START The records
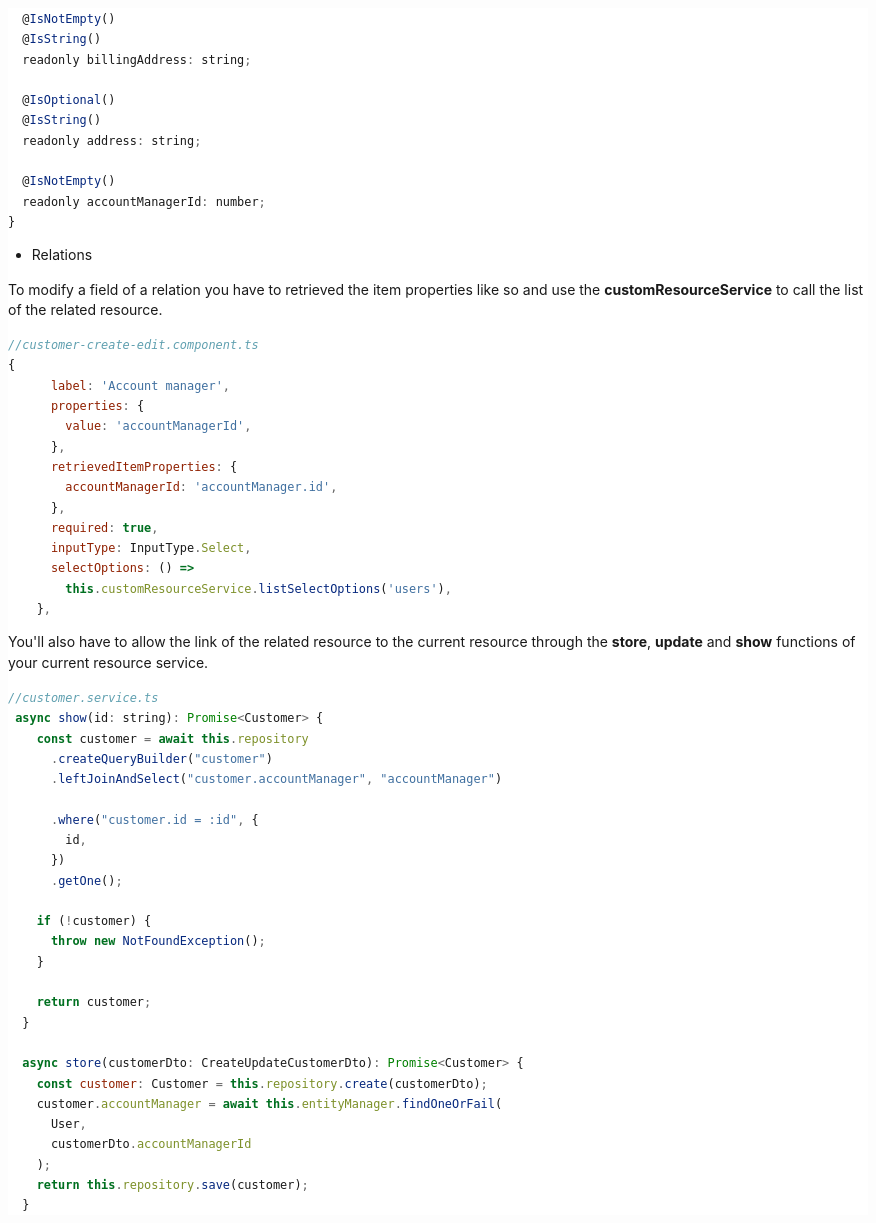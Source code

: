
 ```js
  @IsNotEmpty()
  @IsString()
  readonly billingAddress: string;

  @IsOptional()
  @IsString()
  readonly address: string;

  @IsNotEmpty()
  readonly accountManagerId: number;
}

```

- Relations

To modify a field of a relation you have to retrieved the item properties like so and use the **customResourceService** to call the list of the related resource.

```js
//customer-create-edit.component.ts
{
      label: 'Account manager',
      properties: {
        value: 'accountManagerId',
      },
      retrievedItemProperties: {
        accountManagerId: 'accountManager.id',
      },
      required: true,
      inputType: InputType.Select,
      selectOptions: () =>
        this.customResourceService.listSelectOptions('users'),
    },
```

You'll also have to allow the link of the related resource to the current resource through the **store**, **update** and **show** functions of your current resource service.

```js
//customer.service.ts
 async show(id: string): Promise<Customer> {
    const customer = await this.repository
      .createQueryBuilder("customer")
      .leftJoinAndSelect("customer.accountManager", "accountManager")

      .where("customer.id = :id", {
        id,
      })
      .getOne();

    if (!customer) {
      throw new NotFoundException();
    }

    return customer;
  }

  async store(customerDto: CreateUpdateCustomerDto): Promise<Customer> {
    const customer: Customer = this.repository.create(customerDto);
    customer.accountManager = await this.entityManager.findOneOrFail(
      User,
      customerDto.accountManagerId
    );
    return this.repository.save(customer);
  }
```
END The records
* Problem *
Show the lines in the entries above that include the string "async".

* Completed task *
 async show(id: string): Promise<Customer> {
  async store(customerDto: CreateUpdateCustomerDto): Promise<Customer> {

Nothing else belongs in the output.